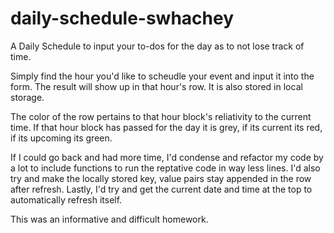 # daily-schedule-swhachey

A Daily Schedule to input your to-dos for the day as to not lose track of time.

Simply find the hour you'd like to scheudle your event and input it into the form. The result will show up in that hour's row. It is also stored in local storage.

The color of the row pertains to that hour block's reliativity to the current time. If that hour block has passed for the day it is grey, if its current its red, if its upcoming its green.

If I could go back and had more time, I'd condense and refactor my code by a lot to include functions to run the reptative code in way less lines. I'd also try and make the locally stored key, value pairs stay appended in the row after refresh. Lastly, I'd try and get the current date and time at the top to automatically refresh itself.

This was an informative and difficult homework.
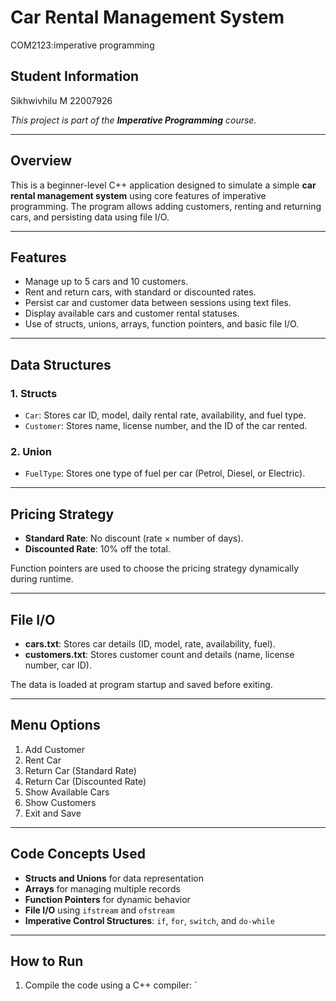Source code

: # Car Rental Management System
COM2123:imperative programming



## Student Information
Sikhwivhilu M 22007926

*This project is part of the **Imperative Programming** course.*

---

## Overview

This is a beginner-level C++ application designed to simulate a simple **car rental management system** using core features of imperative programming. The program allows adding customers, renting and returning cars, and persisting data using file I/O.

---

## Features

- Manage up to 5 cars and 10 customers.
- Rent and return cars, with standard or discounted rates.
- Persist car and customer data between sessions using text files.
- Display available cars and customer rental statuses.
- Use of structs, unions, arrays, function pointers, and basic file I/O.

---

## Data Structures

### 1. **Structs**
- `Car`: Stores car ID, model, daily rental rate, availability, and fuel type.
- `Customer`: Stores name, license number, and the ID of the car rented.

### 2. **Union**
- `FuelType`: Stores one type of fuel per car (Petrol, Diesel, or Electric).

---

## Pricing Strategy

- **Standard Rate**: No discount (rate × number of days).
- **Discounted Rate**: 10% off the total.

Function pointers are used to choose the pricing strategy dynamically during runtime.

---

## File I/O

- **cars.txt**: Stores car details (ID, model, rate, availability, fuel).
- **customers.txt**: Stores customer count and details (name, license number, car ID).

The data is loaded at program startup and saved before exiting.

---

## Menu Options

1. Add Customer  
2. Rent Car  
3. Return Car (Standard Rate)  
4. Return Car (Discounted Rate)  
5. Show Available Cars  
6. Show Customers  
7. Exit and Save

---

## Code Concepts Used

- **Structs and Unions** for data representation
- **Arrays** for managing multiple records
- **Function Pointers** for dynamic behavior
- **File I/O** using `ifstream` and `ofstream`
- **Imperative Control Structures**: `if`, `for`, `switch`, and `do-while`

---

## How to Run

1. Compile the code using a C++ compiler:
   `
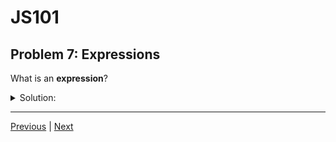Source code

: # JS101
## Problem 7: Expressions

What is an **expression**?

<details>
<summary>Solution:</summary>

An expression is anything that JavaScript can evaluate to a value, even if that value is `undefined` or `null`. With few exceptions, almost everything you write in JavaScript is an expression.

</details>

---

[Previous](06.md) | [Next](08.md)

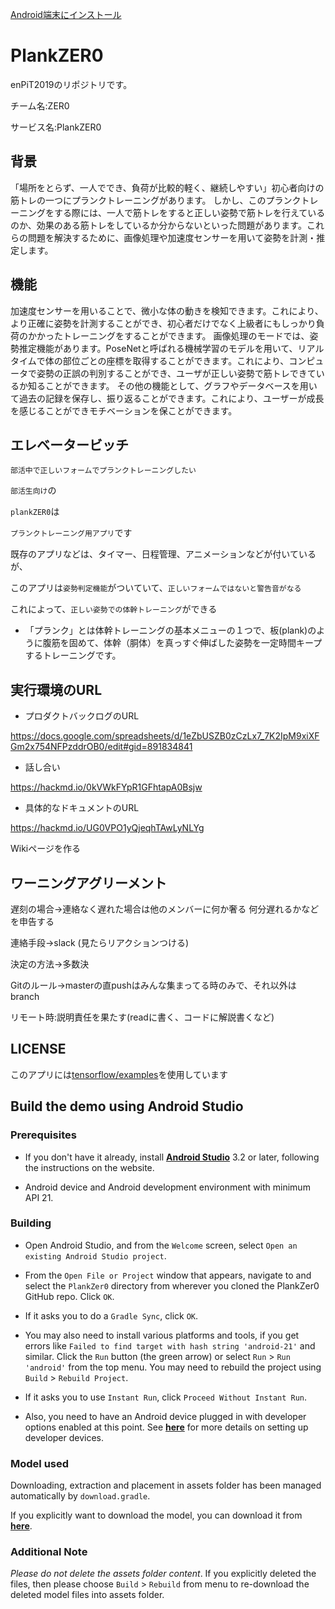 [Android端末にインストール](https://drive.google.com/open?id=1f81UBDmH4cshi4L3_VLPpsDE2K6xx1Nr)

# PlankZER0

enPiT2019のリポジトリです。

チーム名:ZER0

サービス名:PlankZER0

## 背景
「場所をとらず、一人ででき、負荷が比較的軽く、継続しやすい」初心者向けの筋トレの一つにプランクトレーニングがあります。 しかし、このプランクトレーニングをする際には、一人で筋トレをすると正しい姿勢で筋トレを行えているのか、効果のある筋トレをしているか分からないといった問題があります。これらの問題を解決するために、画像処理や加速度センサーを用いて姿勢を計測・推定します。

## 機能
加速度センサーを用いることで、微小な体の動きを検知できます。これにより、より正確に姿勢を計測することができ、初心者だけでなく上級者にもしっかり負荷のかかったトレーニングをすることができます。
画像処理のモードでは、姿勢推定機能があります。PoseNetと呼ばれる機械学習のモデルを用いて、リアルタイムで体の部位ごとの座標を取得することができます。これにより、コンピュータで姿勢の正誤の判別することができ、ユーザが正しい姿勢で筋トレできているか知ることができます。
その他の機能として、グラフやデータベースを用いて過去の記録を保存し、振り返ることができます。これにより、ユーザーが成長を感じることができモチベーションを保ことができます。

## エレベータービッチ


``部活中で正しいフォームでプランクトレーニングしたい``

``部活生向け``の

``plankZER0``は

``プランクトレーニング用アプリ``です

既存のアプリなどは、タイマー、日程管理、アニメーションなどが付いているが、

このアプリは``姿勢判定機能``がついていて、``正しいフォームではないと警告音がなる``

これによって、``正しい姿勢での体幹トレーニング``ができる

+ 「プランク」とは体幹トレーニングの基本メニューの１つで、板(plank)のように腹筋を固めて、体幹（胴体）を真っすぐ伸ばした姿勢を一定時間キープするトレーニングです。

## 実行環境のURL

+ プロダクトバックログのURL

https://docs.google.com/spreadsheets/d/1eZbUSZB0zCzLx7_7K2IpM9xiXFGm2x754NFPzddrOB0/edit#gid=891834841

+ 話し合い

https://hackmd.io/0kVWkFYpR1GFhtapA0Bsjw

+ 具体的なドキュメントのURL

https://hackmd.io/UG0VPO1yQjeqhTAwLyNLYg

Wikiページを作る

## ワーニングアグリーメント

遅刻の場合->連絡なく遅れた場合は他のメンバーに何か奢る
          何分遅れるかなどを申告する

連絡手段->slack (見たらリアクションつける)

決定の方法->多数決

Gitのルール->masterの直pushはみんな集まってる時のみで、それ以外はbranch

リモート時:説明責任を果たす(readに書く、コードに解説書くなど)

## LICENSE
このアプリには[tensorflow/examples](https://github.com/tensorflow/examples)を使用しています



## Build the demo using Android Studio

### Prerequisites

* If you don't have it already, install **[Android Studio](
 https://developer.android.com/studio/index.html)** 3.2 or
 later, following the instructions on the website.

* Android device and Android development environment with minimum API 21.

### Building
* Open Android Studio, and from the `Welcome` screen, select
`Open an existing Android Studio project`.

* From the `Open File or Project` window that appears, navigate to and select
 the `PlankZer0` directory from wherever you
 cloned the PlankZer0 GitHub repo. Click `OK`.

* If it asks you to do a `Gradle Sync`, click `OK`.

* You may also need to install various platforms and tools, if you get errors
 like `Failed to find target with hash string 'android-21'` and similar. Click
 the `Run` button (the green arrow) or select `Run` > `Run 'android'` from the
 top menu. You may need to rebuild the project using `Build` > `Rebuild Project`.

* If it asks you to use `Instant Run`, click `Proceed Without Instant Run`.

* Also, you need to have an Android device plugged in with developer options
 enabled at this point. See **[here](
 https://developer.android.com/studio/run/device)** for more details
 on setting up developer devices.


### Model used
Downloading, extraction and placement in assets folder has been managed
 automatically by `download.gradle`.

If you explicitly want to download the model, you can download it from
 **[here](
 https://storage.googleapis.com/download.tensorflow.org/models/tflite/posenet_mobilenet_v1_100_257x257_multi_kpt_stripped.tflite)**.

### Additional Note
_Please do not delete the assets folder content_. If you explicitly deleted the
 files, then please choose `Build` > `Rebuild` from menu to re-download the
 deleted model files into assets folder.
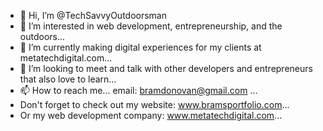 - 👋 Hi, I’m @TechSavvyOutdoorsman
- 👀 I’m interested in web development, entrepreneurship, and the outdoors...
- 🌱 I’m currently making digital experiences for my clients at metatechdigital.com...
- 💞️ I’m looking to meet and talk with other developers and entrepreneurs that also love to learn... 
- 📫 How to reach me... email: bramdonovan@gmail.com ...
- Don't forget to check out my website: www.bramsportfolio.com...
- Or my web development company: www.metatechdigital.com...

<!---
TechSavvyOutdoorsman/TechSavvyOutdoorsman is a ✨ special ✨ repository because its `README.md` (this file) appears on your GitHub profile.
You can click the Preview link to take a look at your changes.
--->
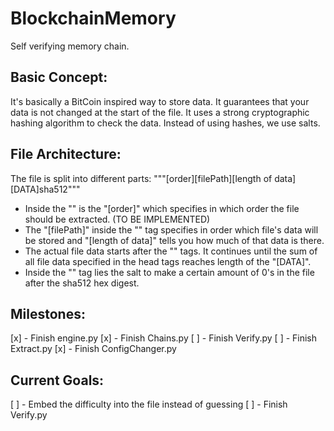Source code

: # BlockchainMemory
Self verifying memory chain.

## Basic Concept:
It's basically a BitCoin inspired way to store data. It guarantees that your data is not changed at the start of the file. It uses a strong cryptographic hashing algorithm to check the data. Instead of using hashes, we use salts. 

## File Architecture:
The file is split into different parts:
"""<head>[order]<file>[filePath][length of data]</file></head>[DATA]<hash>sha512</hash>"""
- Inside the "<head>" is the "[order]" which specifies in which order the file should be extracted. (TO BE IMPLEMENTED)
- The "[filePath]" inside the "<file>" tag specifies in order which file's data will be stored and "[length of data]" tells you how much of that data is there.
- The actual file data starts after the "</file></head>" tags. It continues until the sum of all file data specified in the head tags reaches length of the "[DATA]".
- Inside the "<hash>" tag lies the salt to make a certain amount of 0's in the file after the sha512 hex digest. 

## Milestones:
[x] - Finish engine.py
[x] - Finish Chains.py
[ ] - Finish Verify.py
[ ] - Finish Extract.py
[x] - Finish ConfigChanger.py

## Current Goals:
[ ] - Embed the difficulty into the file instead of guessing
[ ] - Finish Verify.py
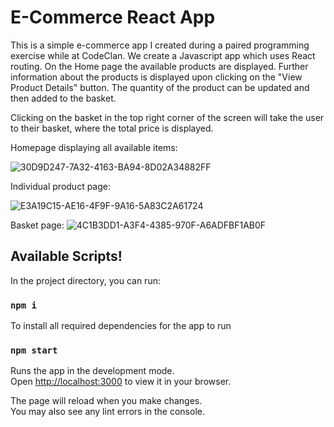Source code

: # E-Commerce React App

This is a simple e-commerce app I created during a paired programming exercise while at CodeClan. We create a Javascript app which uses React routing.
On the Home page the available products are displayed. Further information about the products is displayed upon clicking on the "View Product Details" button. The quantity of the product can be updated and then added to the basket. 

Clicking on the basket in the top right corner of the screen will take the user to their basket, where the total price is displayed.

Homepage displaying all available items:

![30D9D247-7A32-4163-BA94-8D02A34882FF](https://user-images.githubusercontent.com/107416924/194512752-7fade682-13c7-4450-857d-96e7dc014871.jpeg)


Individual product page:

![E3A19C15-AE16-4F9F-9A16-5A83C2A61724](https://user-images.githubusercontent.com/107416924/194512516-41c0fc9f-a8a7-4b69-8f71-b21a0c783036.jpeg)

Basket page:
![4C1B3DD1-A3F4-4385-970F-A6ADFBF1AB0F](https://user-images.githubusercontent.com/107416924/194512554-b64ae612-e353-4e81-acc6-e958a09fe1d9.jpeg)

## Available Scripts!

In the project directory, you can run:

### `npm i`
To install all required dependencies for the app to run

### `npm start`

Runs the app in the development mode.\
Open [http://localhost:3000](http://localhost:3000) to view it in your browser.

The page will reload when you make changes.\
You may also see any lint errors in the console.

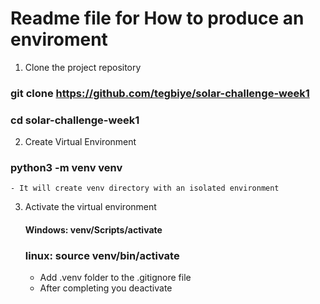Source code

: # Readme file for How to produce an enviroment

1. Clone the project repository

### git clone https://github.com/tegbiye/solar-challenge-week1
### cd solar-challenge-week1

2. Create Virtual Environment

### python3 -m venv venv
    - It will create venv directory with an isolated environment

3. Activate the virtual environment
   #### Windows: venv/Scripts/activate
   ### linux: source venv/bin/activate

   - Add .venv folder to the .gitignore file
   - After completing you deactivate 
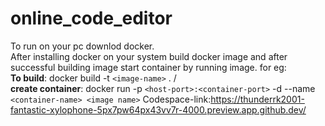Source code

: # online_code_editor
To run on your pc downlod docker.\
After installing docker on your system build docker image and after successful building image start container by running image.
for eg: \
__To build__: docker build -t `<image-name>` . /  \
__create container__:  docker run -p `<host-port>:<container-port>` -d --name `<container-name> <image name>` 
Codespace-link:https://thunderrk2001-fantastic-xylophone-5px7pw64px43vv7r-4000.preview.app.github.dev/
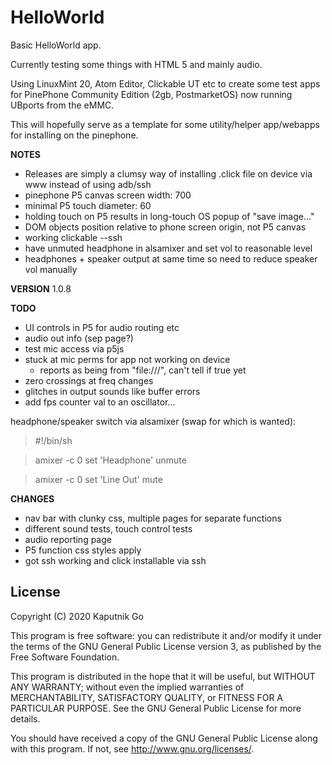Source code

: # HelloWorld

Basic HelloWorld app.

Currently testing some things with HTML 5 and mainly audio.

Using LinuxMint 20, Atom Editor, Clickable UT etc to create some test apps for PinePhone Community Edition (2gb, PostmarketOS) now running UBports from the eMMC.

This will hopefully serve as a template for some utility/helper app/webapps for installing on the pinephone.

**NOTES**
- Releases are simply a clumsy way of installing .click file on device via www instead of using adb/ssh
- pinephone P5 canvas screen width: 700
- minimal P5 touch diameter: 60
- holding touch on P5 results in long-touch OS popup of "save image..."
- DOM objects position relative to phone screen origin, not P5 canvas
- working clickable --ssh <ip address>
- have unmuted headphone in alsamixer and set vol to reasonable level
- headphones + speaker output at same time so need to reduce speaker vol manually

**VERSION**
1.0.8

**TODO**
- UI controls in P5 for audio routing etc
- audio out info (sep page?)
- test mic access via p5js
- stuck at mic perms for app not working on device
  - reports as being from "file:///", can't tell if true yet
- zero crossings at freq changes
- glitches in output sounds like buffer errors
- add fps counter val to an oscillator...

headphone/speaker switch via alsamixer (swap for which is wanted):
> #!/bin/sh

> amixer -c 0 set 'Headphone' unmute

> amixer -c 0 set 'Line Out' mute


**CHANGES**
- nav bar with clunky css, multiple pages for separate functions
- different sound tests, touch control tests
- audio reporting page
- P5 function css styles apply
- got ssh working and click installable via ssh

## License

Copyright (C) 2020  Kaputnik Go

This program is free software: you can redistribute it and/or modify it under the terms of the GNU General Public License version 3, as published
by the Free Software Foundation.

This program is distributed in the hope that it will be useful, but WITHOUT ANY WARRANTY; without even the implied warranties of MERCHANTABILITY, SATISFACTORY QUALITY, or FITNESS FOR A PARTICULAR PURPOSE.  See the GNU General Public License for more details.

You should have received a copy of the GNU General Public License along with this program.  If not, see <http://www.gnu.org/licenses/>.
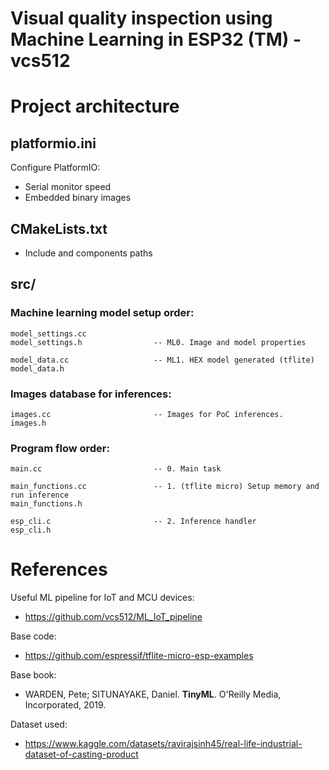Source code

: # Visual quality inspection using Machine Learning in ESP32 (TM) - vcs512

# Project architecture

## platformio.ini
Configure PlatformIO:
- Serial monitor speed
- Embedded binary images

## CMakeLists.txt
- Include and components paths


## src/
### Machine learning model setup order:

    model_settings.cc               
    model_settings.h                -- ML0. Image and model properties
    
    model_data.cc                   -- ML1. HEX model generated (tflite)
    model_data.h

### Images database for inferences:

    images.cc                       -- Images for PoC inferences.
    images.h

### Program flow order:

    main.cc                         -- 0. Main task

    main_functions.cc               -- 1. (tflite micro) Setup memory and run inference
    main_functions.h

    esp_cli.c                       -- 2. Inference handler
    esp_cli.h

# References
Useful ML pipeline for IoT and MCU devices:
- https://github.com/vcs512/ML_IoT_pipeline

Base code:
- https://github.com/espressif/tflite-micro-esp-examples

Base book:
- WARDEN, Pete; SITUNAYAKE, Daniel. **TinyML**. O'Reilly Media, Incorporated, 2019.

Dataset used:
- https://www.kaggle.com/datasets/ravirajsinh45/real-life-industrial-dataset-of-casting-product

════════════════════

EXERCISE DESCRIPTION: Using the records above, set down exactly the lines from the one with "Sikhwivhilu M 22007926" through the one with "## Data Structures", inclusive, and nothing more.

FINISHED EXERCISE:
Sikhwivhilu M 22007926

*This project is part of the **Imperative Programming** course.*

---

## Overview

This is a beginner-level C++ application designed to simulate a simple **car rental management system** using core features of imperative programming. The program allows adding customers, renting and returning cars, and persisting data using file I/O.

---

## Features

- Manage up to 5 cars and 10 customers.
- Rent and return cars, with standard or discounted rates.
- Persist car and customer data between sessions using text files.
- Display available cars and customer rental statuses.
- Use of structs, unions, arrays, function pointers, and basic file I/O.

---

## Data Structures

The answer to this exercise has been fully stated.